GitHub Actions + Docker + ECS: Stop SSH-ing Into Servers Like It's 2015

How This Shit Actually Works (And Where It Breaks)

Look, the idea is simple: push to main, magic happens, your app runs in production. Reality is messier.

The Happy Path That Never Happens

You push code. GitHub Actions kicks off a workflow. Docker builds your image. ECR stores it. ECS deploys it. Your users are happy. You sleep through the night.

Here's what actually happens when you first set this up:

Week 1: Your Docker build fails because you forgot to add node_modules to .dockerignore and your image is 2GB. GitHub Actions times out after 6 hours trying to push it.

Week 2: Build works, but your ECS task dies immediately with exit code 1. The logs show "Error: Cannot find module 'express'" because your multi-stage build is too clever and deleted the wrong dependencies.

Week 3: App runs but can't connect to the database. Your task definition has the wrong security group. You spend 4 hours learning that ECS networking is about as intuitive as quantum physics.

Docker: The Part That Should Be Easy But Isn't

Multi-stage builds are great in theory. They reduce image size from 1.5GB to 200MB. They also introduce a dozen new ways to break your dependencies.

## This looks clean but will bite you
FROM node:18-alpine AS builder
WORKDIR /app
COPY package*.json ./
RUN npm ci --only=production

## Your app works locally but breaks here
FROM node:18-alpine AS production  
COPY --from=builder /app/node_modules ./node_modules
COPY . .
CMD ["npm", "start"]

Pro tip: `npm ci --only=production` doesn't install devDependencies, which breaks builds that need TypeScript or other build tools. You'll discover this at 11pm when your supposedly "production-ready" image crashes because TypeScript isn't installed.

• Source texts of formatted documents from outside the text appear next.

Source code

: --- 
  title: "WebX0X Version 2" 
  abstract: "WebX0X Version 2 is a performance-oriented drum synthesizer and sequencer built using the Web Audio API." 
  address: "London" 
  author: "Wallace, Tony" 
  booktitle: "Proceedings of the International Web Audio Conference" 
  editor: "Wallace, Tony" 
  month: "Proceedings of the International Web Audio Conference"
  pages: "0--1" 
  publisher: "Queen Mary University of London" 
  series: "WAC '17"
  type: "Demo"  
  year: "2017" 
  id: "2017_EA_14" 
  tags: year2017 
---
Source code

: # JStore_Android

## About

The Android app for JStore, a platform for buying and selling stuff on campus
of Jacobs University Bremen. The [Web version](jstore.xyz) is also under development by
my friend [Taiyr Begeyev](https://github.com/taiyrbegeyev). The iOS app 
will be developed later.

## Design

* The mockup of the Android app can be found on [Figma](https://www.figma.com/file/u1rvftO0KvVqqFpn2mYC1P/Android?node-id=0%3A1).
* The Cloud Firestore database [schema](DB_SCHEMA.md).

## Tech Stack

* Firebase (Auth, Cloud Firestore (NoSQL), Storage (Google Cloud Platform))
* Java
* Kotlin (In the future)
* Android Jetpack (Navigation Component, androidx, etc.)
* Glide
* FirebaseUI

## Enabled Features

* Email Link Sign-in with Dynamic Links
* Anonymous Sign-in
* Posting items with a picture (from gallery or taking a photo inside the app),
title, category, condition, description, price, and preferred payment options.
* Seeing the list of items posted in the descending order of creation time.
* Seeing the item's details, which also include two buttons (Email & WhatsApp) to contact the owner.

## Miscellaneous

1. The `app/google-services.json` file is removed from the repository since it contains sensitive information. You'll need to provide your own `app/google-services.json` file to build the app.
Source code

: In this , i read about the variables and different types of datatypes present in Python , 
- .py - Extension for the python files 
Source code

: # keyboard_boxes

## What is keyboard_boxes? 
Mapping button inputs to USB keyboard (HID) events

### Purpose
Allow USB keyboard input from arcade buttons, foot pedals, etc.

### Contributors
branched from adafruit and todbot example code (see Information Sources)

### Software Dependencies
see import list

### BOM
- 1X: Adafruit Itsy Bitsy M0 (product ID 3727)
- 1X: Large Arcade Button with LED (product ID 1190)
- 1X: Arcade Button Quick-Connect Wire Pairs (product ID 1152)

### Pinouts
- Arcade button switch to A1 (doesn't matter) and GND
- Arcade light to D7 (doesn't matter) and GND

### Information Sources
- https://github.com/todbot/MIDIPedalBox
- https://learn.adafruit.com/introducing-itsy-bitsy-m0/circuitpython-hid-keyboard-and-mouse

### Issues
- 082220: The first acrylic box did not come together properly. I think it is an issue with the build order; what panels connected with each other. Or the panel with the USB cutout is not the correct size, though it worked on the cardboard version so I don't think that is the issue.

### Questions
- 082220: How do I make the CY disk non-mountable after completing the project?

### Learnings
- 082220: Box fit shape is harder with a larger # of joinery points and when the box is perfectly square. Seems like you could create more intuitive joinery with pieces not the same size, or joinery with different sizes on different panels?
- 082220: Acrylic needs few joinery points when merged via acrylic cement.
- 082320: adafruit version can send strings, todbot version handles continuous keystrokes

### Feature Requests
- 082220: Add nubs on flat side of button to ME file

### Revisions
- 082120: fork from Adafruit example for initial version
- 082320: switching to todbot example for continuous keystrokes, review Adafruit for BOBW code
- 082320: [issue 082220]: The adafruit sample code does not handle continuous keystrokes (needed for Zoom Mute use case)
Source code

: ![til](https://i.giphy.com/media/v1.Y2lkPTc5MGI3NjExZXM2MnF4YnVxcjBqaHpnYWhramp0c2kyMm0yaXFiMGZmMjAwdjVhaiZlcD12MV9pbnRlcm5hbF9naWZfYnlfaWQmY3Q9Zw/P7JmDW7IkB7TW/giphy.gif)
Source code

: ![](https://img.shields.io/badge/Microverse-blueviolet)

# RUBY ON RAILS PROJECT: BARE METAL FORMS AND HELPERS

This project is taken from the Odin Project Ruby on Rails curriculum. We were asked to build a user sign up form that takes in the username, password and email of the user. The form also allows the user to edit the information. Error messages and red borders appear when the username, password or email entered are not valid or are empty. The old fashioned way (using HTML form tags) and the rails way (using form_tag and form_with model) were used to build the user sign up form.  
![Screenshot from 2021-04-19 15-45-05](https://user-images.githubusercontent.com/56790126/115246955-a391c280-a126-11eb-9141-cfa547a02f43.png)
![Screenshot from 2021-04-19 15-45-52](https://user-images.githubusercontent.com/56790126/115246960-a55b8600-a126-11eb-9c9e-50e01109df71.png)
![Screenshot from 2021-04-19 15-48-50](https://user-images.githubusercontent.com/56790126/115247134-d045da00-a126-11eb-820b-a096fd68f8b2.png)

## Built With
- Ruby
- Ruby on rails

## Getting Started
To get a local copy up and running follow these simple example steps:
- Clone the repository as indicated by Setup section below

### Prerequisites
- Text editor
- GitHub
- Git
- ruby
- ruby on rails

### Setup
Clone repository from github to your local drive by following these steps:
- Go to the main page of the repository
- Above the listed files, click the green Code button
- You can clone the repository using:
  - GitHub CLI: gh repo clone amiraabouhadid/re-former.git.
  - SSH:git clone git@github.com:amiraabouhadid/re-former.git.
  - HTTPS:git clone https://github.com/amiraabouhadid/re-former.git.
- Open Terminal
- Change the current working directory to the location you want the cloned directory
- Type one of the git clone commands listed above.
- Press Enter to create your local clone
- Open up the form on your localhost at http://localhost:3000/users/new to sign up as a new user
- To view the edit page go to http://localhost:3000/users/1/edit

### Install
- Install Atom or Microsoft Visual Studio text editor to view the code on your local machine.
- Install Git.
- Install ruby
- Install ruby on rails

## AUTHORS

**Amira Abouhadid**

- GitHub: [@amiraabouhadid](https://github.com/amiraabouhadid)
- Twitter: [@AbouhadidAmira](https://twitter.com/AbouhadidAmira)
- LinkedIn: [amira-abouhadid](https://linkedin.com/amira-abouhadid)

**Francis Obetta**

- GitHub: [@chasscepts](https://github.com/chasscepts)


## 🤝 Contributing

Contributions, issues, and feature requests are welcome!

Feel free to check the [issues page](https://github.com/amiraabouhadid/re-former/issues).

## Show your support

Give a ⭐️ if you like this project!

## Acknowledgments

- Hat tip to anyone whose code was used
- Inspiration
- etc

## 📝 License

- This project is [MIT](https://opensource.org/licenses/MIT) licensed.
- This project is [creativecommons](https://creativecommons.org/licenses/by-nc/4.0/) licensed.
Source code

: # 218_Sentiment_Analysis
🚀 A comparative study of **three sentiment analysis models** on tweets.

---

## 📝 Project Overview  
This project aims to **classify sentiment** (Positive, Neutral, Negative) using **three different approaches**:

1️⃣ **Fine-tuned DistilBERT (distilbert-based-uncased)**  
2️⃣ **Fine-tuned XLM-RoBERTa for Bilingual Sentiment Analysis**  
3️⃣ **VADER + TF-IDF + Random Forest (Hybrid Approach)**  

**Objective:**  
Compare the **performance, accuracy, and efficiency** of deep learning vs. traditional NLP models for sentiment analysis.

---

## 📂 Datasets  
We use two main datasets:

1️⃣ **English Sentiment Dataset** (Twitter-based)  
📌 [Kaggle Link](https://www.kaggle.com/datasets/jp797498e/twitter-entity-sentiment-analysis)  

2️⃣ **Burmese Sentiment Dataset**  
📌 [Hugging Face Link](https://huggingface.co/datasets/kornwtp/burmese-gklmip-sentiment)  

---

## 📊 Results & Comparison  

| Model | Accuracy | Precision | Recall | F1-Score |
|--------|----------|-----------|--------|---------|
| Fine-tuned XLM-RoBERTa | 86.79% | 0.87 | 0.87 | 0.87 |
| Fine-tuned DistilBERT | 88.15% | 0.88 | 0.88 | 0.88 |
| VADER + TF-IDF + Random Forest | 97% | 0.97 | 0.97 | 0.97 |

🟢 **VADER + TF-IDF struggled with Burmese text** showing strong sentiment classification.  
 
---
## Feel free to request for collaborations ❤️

ECS: Where Your Deployment Goes to Die

AWS ECS Architecture

ECS task definitions are XML-level verbose. A simple Node.js app needs 150+ lines of JSON to define CPU (256-4096 units, because apparently AWS engineers hate round numbers), memory (must be specific combinations or ECS throws a tantrum), and networking (good luck).

Real talk: Fargate costs 3x more than EC2 but saves your sanity. You'll pay the premium after spending a weekend debugging why your container can't resolve DNS on a custom EC2 cluster.

GitHub Actions: The Good News

The only part of this stack that doesn't hate you. Actions for AWS are actually well-maintained. OIDC authentication works. The official actions don't randomly break.

But here's what nobody tells you: your first workflow will take 45 minutes to run because Docker layer caching is disabled by default and you're rebuilding everything from scratch every time.

Where The Money Goes

AWS Cost Calculator

GitHub Actions charges $0.008/minute. Sounds cheap until you realize your inefficient Docker builds consume 15 minutes per deployment. That's $3.60 per deploy. Deploy 10 times a day and suddenly you're paying $100+ monthly just for CI.

ECR costs sneak up on you. $0.10/GB/month sounds reasonable until you accumulate 50 old images because you didn't set up lifecycle policies. Your "free" container registry costs $60/month.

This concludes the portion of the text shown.